#### What needs to be done:
Would you give the number of lines in the entries that contain the word "permissions"? Nothing else is needed.

━━━━━━━━━━━━━━━━

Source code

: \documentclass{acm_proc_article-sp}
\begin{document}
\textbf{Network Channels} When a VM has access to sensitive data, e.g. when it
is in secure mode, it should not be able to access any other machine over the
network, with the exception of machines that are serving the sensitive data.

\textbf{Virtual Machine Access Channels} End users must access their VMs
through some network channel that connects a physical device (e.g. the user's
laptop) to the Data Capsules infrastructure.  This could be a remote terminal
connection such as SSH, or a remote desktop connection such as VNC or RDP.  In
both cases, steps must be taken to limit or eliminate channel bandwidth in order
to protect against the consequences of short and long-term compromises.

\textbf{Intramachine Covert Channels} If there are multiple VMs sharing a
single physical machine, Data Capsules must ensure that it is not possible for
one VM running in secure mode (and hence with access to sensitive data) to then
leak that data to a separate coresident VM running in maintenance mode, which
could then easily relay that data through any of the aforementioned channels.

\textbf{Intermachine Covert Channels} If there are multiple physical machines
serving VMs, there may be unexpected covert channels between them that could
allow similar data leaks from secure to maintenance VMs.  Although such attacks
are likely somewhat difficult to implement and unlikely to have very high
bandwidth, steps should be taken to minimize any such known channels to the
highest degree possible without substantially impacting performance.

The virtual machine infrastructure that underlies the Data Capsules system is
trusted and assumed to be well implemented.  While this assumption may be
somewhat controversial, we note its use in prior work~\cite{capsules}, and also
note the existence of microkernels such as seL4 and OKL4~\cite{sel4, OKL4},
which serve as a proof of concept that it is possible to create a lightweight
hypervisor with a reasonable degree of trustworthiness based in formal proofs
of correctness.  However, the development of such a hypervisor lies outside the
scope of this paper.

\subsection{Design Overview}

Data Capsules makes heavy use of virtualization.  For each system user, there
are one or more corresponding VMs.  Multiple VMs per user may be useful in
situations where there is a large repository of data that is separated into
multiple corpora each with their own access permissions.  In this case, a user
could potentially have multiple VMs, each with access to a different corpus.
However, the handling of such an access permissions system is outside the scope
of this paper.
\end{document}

━━━━━━━━━━━━━━━━

#### Exercise answer:
2